When I was diagnosed with Butt Alzheimer’s earlier this year, I figured that was about the oddest piece of information I would ever be told about my body. Apparently that was taken as a challenge to which my body responded with “Hold my beer”.

At least that’s how I felt when my gynecologist looked me in the eye and said “you know how most people hold their stress in their neck or lower back? Well, you hold yours in your vagina.”

In a most incredulous way I blurted out “is that a thing?!”

To which he chuckled.

I’ll back up a little bit. The migraine I had at the end of July scared me. The aura was frightening but what really got to me was the timing. It occurred right before all my typical period symptoms began. Each month for the last year a new lovely surprise has joined the foray: back pain, intercourse pain, constipation. It was like a mini Christmas each month where all you get is an ugly sweater and some socks.
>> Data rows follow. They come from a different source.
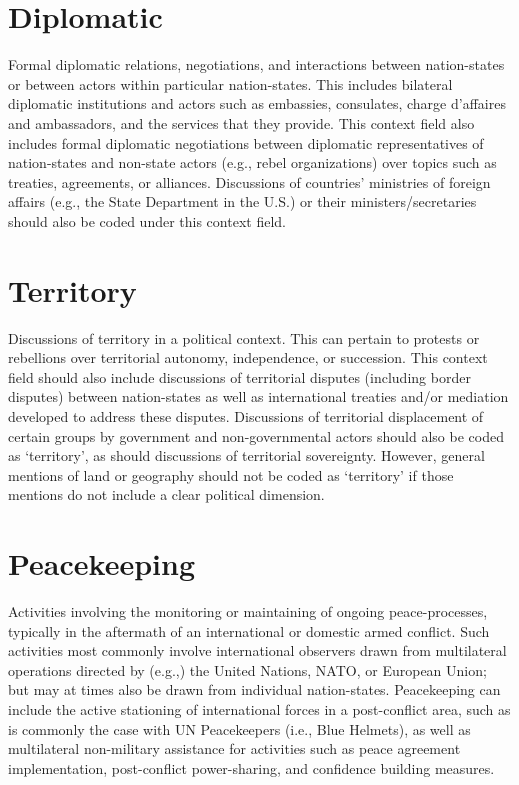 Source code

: \documentclass[11pt]{report}
\begin{document}
\section{Diplomatic}\label{context:diplomatic}

Formal diplomatic relations, negotiations, and interactions between nation-states or between actors within particular nation-states. This includes bilateral diplomatic institutions and actors such as embassies, consulates, charge d'affaires and ambassadors, and the services that they provide. This context field also includes formal diplomatic negotiations between diplomatic representatives of nation-states and non-state actors (e.g., rebel organizations) over topics such as treaties, agreements, or alliances. Discussions of countries' ministries of foreign affairs (e.g., the State Department in the U.S.) or their ministers/secretaries should also be coded under this context field.


\section{Territory}\label{context:territory}

Discussions of territory in a political context. This can pertain to protests or rebellions over territorial autonomy, independence, or succession. This context field should also include discussions of territorial disputes (including border disputes) between nation-states as well as international treaties and/or mediation developed to address these disputes. Discussions of territorial displacement of certain groups by government and non-governmental actors should also be coded as `territory', as should discussions of territorial sovereignty. However, general mentions of land or geography should not be coded as `territory' if those mentions do not include a clear political dimension.

\section{Peacekeeping}\label{context:peacekeeping}

Activities involving the monitoring or maintaining of ongoing peace-processes, typically in the aftermath of an international or domestic armed conflict. Such activities most commonly involve international observers drawn from multilateral operations directed by (e.g.,) the United Nations, NATO, or European Union; but may at times also be drawn from individual nation-states. Peacekeeping can include the active stationing of international forces in a post-conflict area, such as is commonly the case with UN Peacekeepers (i.e., Blue Helmets), as well as multilateral non-military assistance for activities such as peace agreement implementation, post-conflict power-sharing, and confidence building measures.
\end{document}
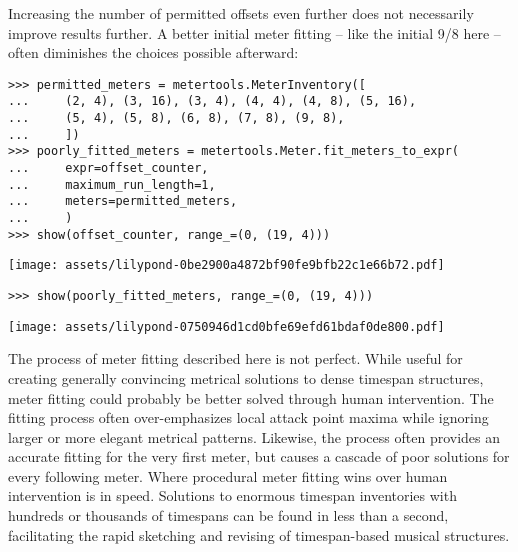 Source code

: \noindent Increasing the number of permitted offsets even further does not
necessarily improve results further. A better initial meter fitting -- like the
initial 9/8 here -- often diminishes the choices possible afterward:

\begin{comment}
<abjad>
permitted_meters = metertools.MeterInventory([
    (2, 4), (3, 16), (3, 4), (4, 4), (4, 8), (5, 16),
    (5, 4), (5, 8), (6, 8), (7, 8), (9, 8),
    ])
poorly_fitted_meters = metertools.Meter.fit_meters_to_expr(
    expr=offset_counter,
    maximum_run_length=1,
    meters=permitted_meters,
    )
show(offset_counter, range_=(0, (19, 4)))
show(poorly_fitted_meters, range_=(0, (19, 4)))
</abjad>
\end{comment}

\begin{abjadbookoutput}
\begin{singlespacing}
\vspace{-0.5\baselineskip}
\begin{lstlisting}
>>> permitted_meters = metertools.MeterInventory([
...     (2, 4), (3, 16), (3, 4), (4, 4), (4, 8), (5, 16),
...     (5, 4), (5, 8), (6, 8), (7, 8), (9, 8),
...     ])
>>> poorly_fitted_meters = metertools.Meter.fit_meters_to_expr(
...     expr=offset_counter,
...     maximum_run_length=1,
...     meters=permitted_meters,
...     )
>>> show(offset_counter, range_=(0, (19, 4)))
\end{lstlisting}
\noindent\texttt{[image: assets/lilypond-0be2900a4872bf90fe9bfb22c1e66b72.pdf]}
\begin{lstlisting}
>>> show(poorly_fitted_meters, range_=(0, (19, 4)))
\end{lstlisting}
\noindent\texttt{[image: assets/lilypond-0750946d1cd0bfe69efd61bdaf0de800.pdf]}
\end{singlespacing}
\end{abjadbookoutput}

\noindent The process of meter fitting described here is not perfect. While
useful for creating generally convincing metrical solutions to dense timespan
structures, meter fitting could probably be better solved through human
intervention. The fitting process often over-emphasizes local attack point
maxima while ignoring larger or more elegant metrical patterns. Likewise, the
process often provides an accurate fitting for the very first meter, but causes
a cascade of poor solutions for every following meter. Where procedural meter
fitting wins over human intervention is in speed. Solutions to enormous
timespan inventories with hundreds or thousands of timespans can be found in
less than a second, facilitating the rapid sketching and revising of
timespan-based musical structures.

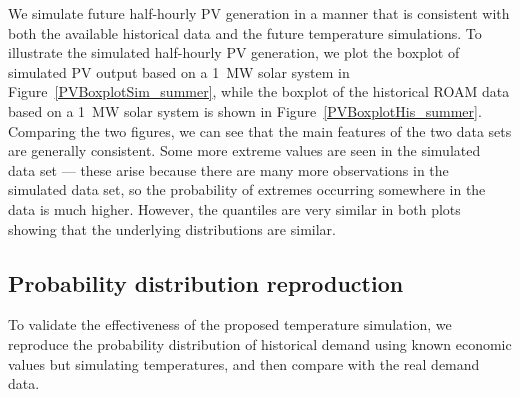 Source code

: \documentclass[11pt]{article}
\begin{document}


We simulate future half-hourly PV generation in a manner that is consistent with both the available historical data and the future temperature simulations.
To illustrate the simulated half-hourly PV generation, we plot the boxplot of simulated PV output based on a 1~MW solar system in Figure~\ref{PVBoxplotSim_summer}, while the boxplot of the historical ROAM data based on a 1~MW solar system is shown in Figure~\ref{PVBoxplotHis_summer}. Comparing the two figures, we can see that the main features of the two data sets are generally consistent. Some more extreme values are seen in the simulated data set --- these arise because there are many more observations in the simulated data set, so the probability of extremes occurring somewhere in the data is much higher. However, the quantiles are very similar in both plots showing that the underlying distributions are similar.




\subsection{Probability distribution reproduction}

To validate the effectiveness of the proposed temperature simulation, we reproduce the probability distribution of historical demand using known economic values but simulating temperatures, and then compare with the real demand data.


\end{document}
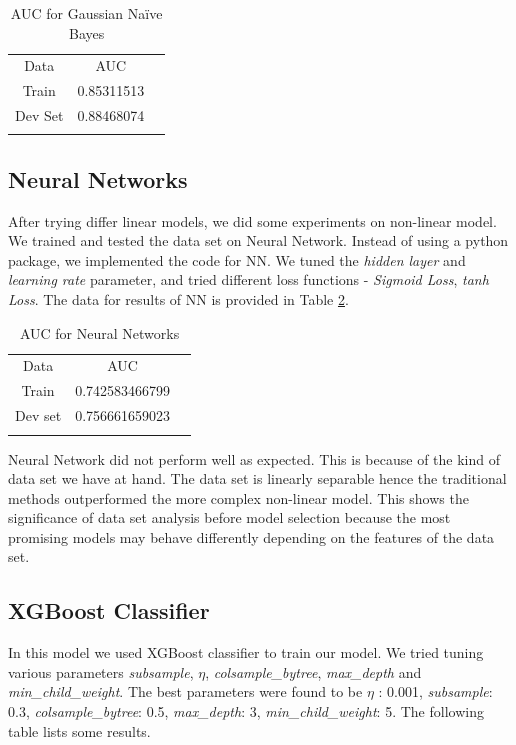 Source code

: \documentclass[conference]{IEEEtran}
\numberwithin{equation}{section}
\numberwithin{figure}{section}
\numberwithin{table}{section}
\begin{document}
\begin{table}[!htb]
 \centering
 \caption{AUC for Gaussian Na{\"i}ve Bayes}
 \label{nb_tab}
\begin{tabular}{ c c c } 
	    \noalign{\smallskip}\hline\noalign{\smallskip}
		Data & AUC \\
    	   \noalign{\smallskip}\hline\noalign{\smallskip}
		Train &  0.85311513\\
		Dev Set & 0.88468074\\
		\noalign{\smallskip}\hline\noalign{\smallskip}
  \end{tabular} 
\end{table}

\subsection{Neural Networks}
After trying differ linear models, we did some experiments on non-linear model. We trained and tested the data set on Neural Network. Instead of using a python package, we implemented the code for NN. We tuned the \textit{hidden layer} and \textit{learning rate} parameter,  and tried different loss functions - \textit{Sigmoid Loss}, \textit{tanh Loss}. The data for results of NN is provided in Table \ref{tab_nn}.

\begin{table}[!htb]
 \centering
 \caption{AUC for Neural Networks}
 \label{tab_nn}
\begin{tabular}{ c c c } 
	    \noalign{\smallskip}\hline\noalign{\smallskip}
		Data &  AUC \\
    	   \noalign{\smallskip}\hline\noalign{\smallskip}
		Train &  0.742583466799\\
		Dev set &  0.756661659023\\
				\noalign{\smallskip}\hline\noalign{\smallskip}
  \end{tabular} 
\end{table}

Neural Network did not perform well as expected. This is because of the kind of data set we have at hand. The data set is linearly separable hence the traditional methods outperformed the more complex non-linear model. This shows the significance of data set analysis before model selection because the most promising models may behave differently depending on the features of the data set.  

\subsection{XGBoost Classifier}
In this model we used XGBoost classifier to train our model. We tried tuning various parameters \textit{subsample}, \textit{$\eta$}, \textit{colsample\_bytree}, \textit{max\_depth} and \textit{min\_child\_weight}. The best parameters were found to be \textit{$\eta$} : 0.001, \textit{subsample}: 0.3, \textit{colsample\_bytree}: 0.5, \textit{max\_depth}: 3, \textit{min\_child\_weight}: 5. The following table lists some results. 
 
\end{document}
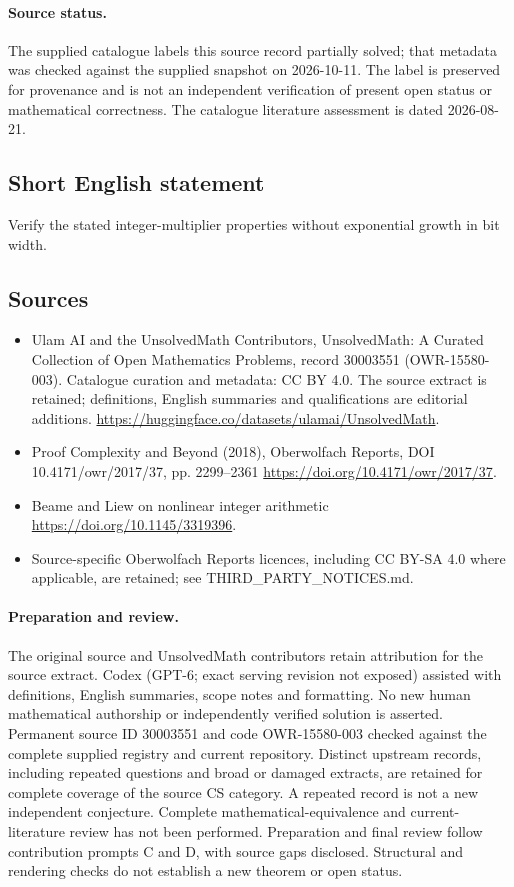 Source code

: \documentclass[11pt]{article}
\begin{document}
\paragraph{Source status.}
The supplied catalogue labels this source record partially solved; that metadata was checked against the supplied snapshot on 2026-10-11. The label is preserved for provenance and is not an independent verification of present open status or mathematical correctness. The catalogue literature assessment is dated 2026-08-21.
\subsection{Short English statement}
Verify the stated integer-multiplier properties without exponential growth in bit width.
\subsection{Sources}
\begin{itemize}
\item[S1] Ulam AI and the UnsolvedMath Contributors, UnsolvedMath: A Curated Collection of Open Mathematics Problems, record 30003551 (OWR-15580-003). Catalogue curation and metadata: CC BY 4.0. The source extract is retained; definitions, English summaries and qualifications are editorial additions.
\url{https://huggingface.co/datasets/ulamai/UnsolvedMath}.
\item[S2] Proof Complexity and Beyond (2018), Oberwolfach Reports, DOI 10.4171/owr/2017/37, pp. 2299--2361
\url{https://doi.org/10.4171/owr/2017/37}.
\item[S3] Beame and Liew on nonlinear integer arithmetic
\url{https://doi.org/10.1145/3319396}.
\item Source-specific Oberwolfach Reports licences, including CC BY-SA 4.0 where applicable, are retained; see THIRD\_PARTY\_NOTICES.md.
\end{itemize}
\paragraph{Preparation and review.}
The original source and UnsolvedMath contributors retain attribution for the source extract. Codex (GPT-6; exact serving revision not exposed) assisted with definitions, English summaries, scope notes and formatting. No new human mathematical authorship or independently verified solution is asserted. Permanent source ID 30003551 and code OWR-15580-003 checked against the complete supplied registry and current repository. Distinct upstream records, including repeated questions and broad or damaged extracts, are retained for complete coverage of the source CS category. A repeated record is not a new independent conjecture. Complete mathematical-equivalence and current-literature review has not been performed. Preparation and final review follow contribution prompts C and D, with source gaps disclosed. Structural and rendering checks do not establish a new theorem or open status.
\label{end:30003551}
\end{document}
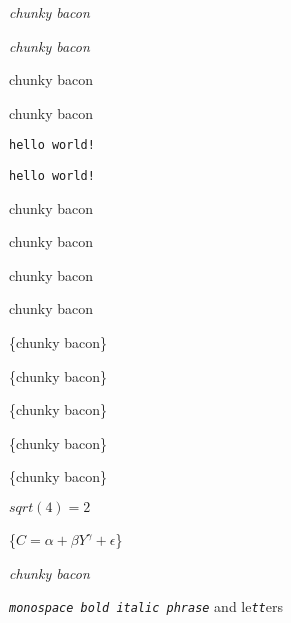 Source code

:
\emph{chunky bacon}

\emph{chunky bacon}

chunky bacon

chunky bacon

{\tt hello world!}

{\tt hello world!}

chunky bacon

chunky bacon

chunky bacon

chunky bacon

\unknown\{chunky bacon\}

\unknown\{chunky bacon\}

\unknown\{chunky bacon\}

\unknown\{chunky bacon\}

\unknown\{chunky bacon\}

$sqrt(4) = 2$

\unknown\{$C = \alpha + \beta Y^{\gamma} + \epsilon$\}

\emph{chunky bacon}

{\tt \emph{monospace bold italic phrase}} and le{\tt \emph{tt}}ers
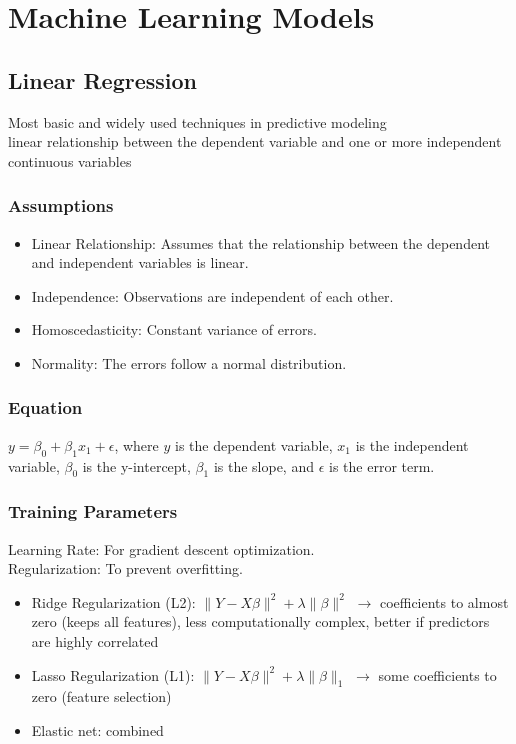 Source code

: \documentclass[english]{latex4ei/latex4ei_sheet}
\begin{document}
\section{Machine Learning Models}
\begin{sectionbox}
\subsection{Linear Regression}
Most basic and widely used techniques in predictive modeling\\
linear relationship between the dependent variable and one or more independent continuous variables
\subsubsection{Assumptions}
\begin{itemize}
    \item Linear Relationship: Assumes that the relationship between the dependent and independent variables is linear.
    \item Independence: Observations are independent of each other.
    \item Homoscedasticity: Constant variance of errors.
    \item Normality: The errors follow a normal distribution.
\end{itemize}

\subsubsection{Equation}
\(y = \beta_0 + \beta_1 x_1 + \epsilon\), where \(y\) is the dependent variable, \(x_1\) is the independent variable, \(\beta_0\) is the y-intercept, \(\beta_1\) is the slope, and \(\epsilon\) is the error term.

\subsubsection{Training Parameters}
Learning Rate: For gradient descent optimization.\\
Regularization: To prevent overfitting.
\begin{itemize}
    \item Ridge Regularization (L2): $\|Y-X \beta\|^{2}+\lambda\|\beta\|^{2}$ $\rightarrow$ coefficients to almost zero (keeps all features), less computationally complex, better if predictors are highly correlated
    \item Lasso Regularization (L1): $\|Y-X \beta\|^{2}+\lambda\|\beta\|_{1}$ $\rightarrow$ some coefficients to zero (feature selection)
    \item Elastic net: combined
\end{itemize}


\end{sectionbox}
\end{document}

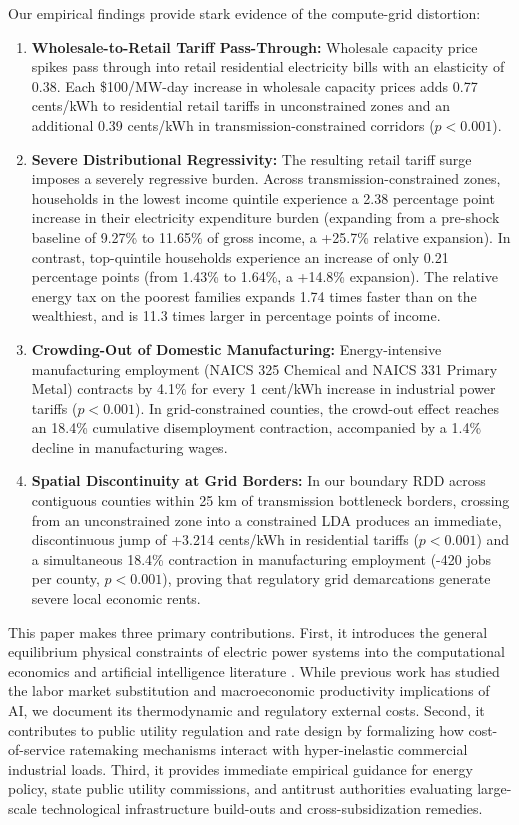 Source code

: \documentclass[11pt,a4paper]{article}
\begin{document}
Our empirical findings provide stark evidence of the compute-grid distortion:
\begin{enumerate}
    \item \textbf{Wholesale-to-Retail Tariff Pass-Through:} Wholesale capacity price spikes pass through into retail residential electricity bills with an elasticity of 0.38. Each \$100/MW-day increase in wholesale capacity prices adds 0.77 cents/kWh to residential retail tariffs in unconstrained zones and an additional 0.39 cents/kWh in transmission-constrained corridors ($p < 0.001$).
    \item \textbf{Severe Distributional Regressivity:} The resulting retail tariff surge imposes a severely regressive burden. Across transmission-constrained zones, households in the lowest income quintile experience a 2.38 percentage point increase in their electricity expenditure burden (expanding from a pre-shock baseline of 9.27\% to 11.65\% of gross income, a +25.7\% relative expansion). In contrast, top-quintile households experience an increase of only 0.21 percentage points (from 1.43\% to 1.64\%, a +14.8\% expansion). The relative energy tax on the poorest families expands 1.74 times faster than on the wealthiest, and is 11.3 times larger in percentage points of income.
    \item \textbf{Crowding-Out of Domestic Manufacturing:} Energy-intensive manufacturing employment (NAICS 325 Chemical and NAICS 331 Primary Metal) contracts by 4.1\% for every 1 cent/kWh increase in industrial power tariffs ($p < 0.001$). In grid-constrained counties, the crowd-out effect reaches an 18.4\% cumulative disemployment contraction, accompanied by a 1.4\% decline in manufacturing wages.
    \item \textbf{Spatial Discontinuity at Grid Borders:} In our boundary RDD across contiguous counties within 25 km of transmission bottleneck borders, crossing from an unconstrained zone into a constrained LDA produces an immediate, discontinuous jump of +3.214 cents/kWh in residential tariffs ($p < 0.001$) and a simultaneous 18.4\% contraction in manufacturing employment (-420 jobs per county, $p < 0.001$), proving that regulatory grid demarcations generate severe local economic rents.
\end{enumerate}

This paper makes three primary contributions. First, it introduces the general equilibrium physical constraints of electric power systems into the computational economics and artificial intelligence literature \citep{acemoglu2018race, aghion2005competition}. While previous work has studied the labor market substitution and macroeconomic productivity implications of AI, we document its thermodynamic and regulatory external costs. Second, it contributes to public utility regulation and rate design \citep{averch1962behavior, borenstein2022electricity, wolak2021long} by formalizing how cost-of-service ratemaking mechanisms interact with hyper-inelastic commercial industrial loads. Third, it provides immediate empirical guidance for energy policy, state public utility commissions, and antitrust authorities evaluating large-scale technological infrastructure build-outs and cross-subsidization remedies.
\end{document}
Fortunately I already had a Pap smear scheduled with my internist at the end of that same week and I discussed with her my concerns that a migraine may be in my future every month. In fact I told her “if that is the case I may need to file for a divorce from my uterus as I do not have the time to have a migraine every month” She referred me to a gynecologist since I hadn’t seen one since going through all the infertility treatments 7 years prior.

It can be embarrassing to discuss private information with a new doctor but I’m in the industry and know how important a thorough and accurate history of present illness (HPI) is in the diagnosis of an issue. I told this stranger everything even the intimate parts of my concerns. The period symptoms. The pain with intercourse. The fact that I get my period symptoms twice a month though only bleed once every 28-32 days. I was thorough. It’s the way I’ve been taught.

He listened and made a guess that it could be endometriosis and then began the physical exam. About 30 seconds later he told me about my stressed out vagina. The muscles on the floor of my pelvis are locked in rigid contraction. Apparently my glutes aren’t the only part of me that are over doing their job.

Pelvic Floor Dysfunction is much more commonly seen after labor as a relaxation of those same muscles which results in urinary leakage and common complaints of women after having a child. In my case the opposite has happened and everything is tight. His palpation of those muscles left me with internal cramping the rest of the day and he remarked that he was surprised I was even able to have a normal gait with how tight my pelvis is.

The treatment for pelvic floor dysfunction is therapy. This involves a lot of unpleasant sounding things such as internal manipulation, the potential use of dilators and lots of stretching. This sub specialty of physical therapy is newer and my town only has one therapist certified to perform it. They are booked up until October or November, so my pelvic floor will have to remain overly tight until then.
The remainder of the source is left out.